(Stored data entries)
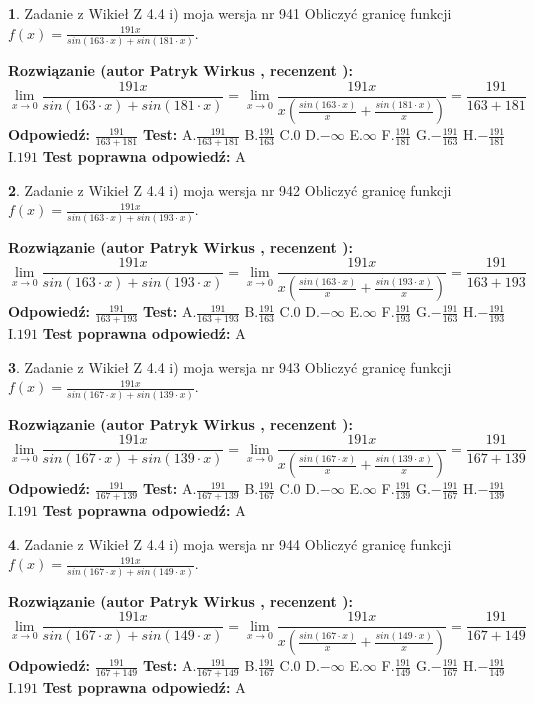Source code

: \documentclass[12pt, a4paper]{article}
\theoremstyle{definition} %
\newtheorem{zad}{}
\newcommand{\zadStart}[1]{\begin{zad}#1\newline}
\newcommand{\zadStop}{\end{zad}}
\newcommand{\rozwStart}[2]{\noindent \textbf{Rozwiązanie (autor #1 , recenzent #2): }\newline}
\newcommand{\rozwStop}{\newline}
\newcommand{\odpStart}{\noindent \textbf{Odpowiedź:}\newline}
\newcommand{\odpStop}{\newline}
\newcommand{\testStart}{\noindent \textbf{Test:}\newline}
\newcommand{\testStop}{\newline}
\newcommand{\kluczStart}{\noindent \textbf{Test poprawna odpowiedź:}\newline}
\newcommand{\kluczStop}{\newline}
\begin{document}
\zadStart{Zadanie z Wikieł Z 4.4 i) moja wersja nr 941}
Obliczyć granicę funkcji $f(x)=\frac{191x}{sin(163\cdot x) +sin(181\cdot x)}$.
\zadStop
\rozwStart{Patryk Wirkus}{}
$$\lim\limits_{x\to 0}\frac{191x}{sin(163\cdot x) +sin(181\cdot x)}=\lim\limits_{x\to 0}\frac{191x}{x(\frac{sin(163\cdot x)}{x}+\frac{sin(181\cdot x)}{x})}=\frac{191}{163+181}$$
\rozwStop
\odpStart
$\frac{191}{163+181}$
\odpStop
\testStart
A.$\frac{191}{163+181}$
B.$\frac{191}{163}$
C.$0$
D.$-\infty$
E.$\infty$
F.$\frac{191}{181}$
G.$-\frac{191}{163}$
H.$-\frac{191}{181}$
I.$191$
\testStop
\kluczStart
A
\kluczStop



\zadStart{Zadanie z Wikieł Z 4.4 i) moja wersja nr 942}
Obliczyć granicę funkcji $f(x)=\frac{191x}{sin(163\cdot x) +sin(193\cdot x)}$.
\zadStop
\rozwStart{Patryk Wirkus}{}
$$\lim\limits_{x\to 0}\frac{191x}{sin(163\cdot x) +sin(193\cdot x)}=\lim\limits_{x\to 0}\frac{191x}{x(\frac{sin(163\cdot x)}{x}+\frac{sin(193\cdot x)}{x})}=\frac{191}{163+193}$$
\rozwStop
\odpStart
$\frac{191}{163+193}$
\odpStop
\testStart
A.$\frac{191}{163+193}$
B.$\frac{191}{163}$
C.$0$
D.$-\infty$
E.$\infty$
F.$\frac{191}{193}$
G.$-\frac{191}{163}$
H.$-\frac{191}{193}$
I.$191$
\testStop
\kluczStart
A
\kluczStop



\zadStart{Zadanie z Wikieł Z 4.4 i) moja wersja nr 943}
Obliczyć granicę funkcji $f(x)=\frac{191x}{sin(167\cdot x) +sin(139\cdot x)}$.
\zadStop
\rozwStart{Patryk Wirkus}{}
$$\lim\limits_{x\to 0}\frac{191x}{sin(167\cdot x) +sin(139\cdot x)}=\lim\limits_{x\to 0}\frac{191x}{x(\frac{sin(167\cdot x)}{x}+\frac{sin(139\cdot x)}{x})}=\frac{191}{167+139}$$
\rozwStop
\odpStart
$\frac{191}{167+139}$
\odpStop
\testStart
A.$\frac{191}{167+139}$
B.$\frac{191}{167}$
C.$0$
D.$-\infty$
E.$\infty$
F.$\frac{191}{139}$
G.$-\frac{191}{167}$
H.$-\frac{191}{139}$
I.$191$
\testStop
\kluczStart
A
\kluczStop



\zadStart{Zadanie z Wikieł Z 4.4 i) moja wersja nr 944}
Obliczyć granicę funkcji $f(x)=\frac{191x}{sin(167\cdot x) +sin(149\cdot x)}$.
\zadStop
\rozwStart{Patryk Wirkus}{}
$$\lim\limits_{x\to 0}\frac{191x}{sin(167\cdot x) +sin(149\cdot x)}=\lim\limits_{x\to 0}\frac{191x}{x(\frac{sin(167\cdot x)}{x}+\frac{sin(149\cdot x)}{x})}=\frac{191}{167+149}$$
\rozwStop
\odpStart
$\frac{191}{167+149}$
\odpStop
\testStart
A.$\frac{191}{167+149}$
B.$\frac{191}{167}$
C.$0$
D.$-\infty$
E.$\infty$
F.$\frac{191}{149}$
G.$-\frac{191}{167}$
H.$-\frac{191}{149}$
I.$191$
\testStop
\kluczStart
A
\kluczStop
\end{document}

_Task item_. Copy out every line of the data in which the word "granicę" is found.

_Solution to this problem_.
Obliczyć granicę funkcji $f(x)=\frac{191x}{sin(163\cdot x) +sin(181\cdot x)}$.
Obliczyć granicę funkcji $f(x)=\frac{191x}{sin(163\cdot x) +sin(193\cdot x)}$.
Obliczyć granicę funkcji $f(x)=\frac{191x}{sin(167\cdot x) +sin(139\cdot x)}$.
Obliczyć granicę funkcji $f(x)=\frac{191x}{sin(167\cdot x) +sin(149\cdot x)}$.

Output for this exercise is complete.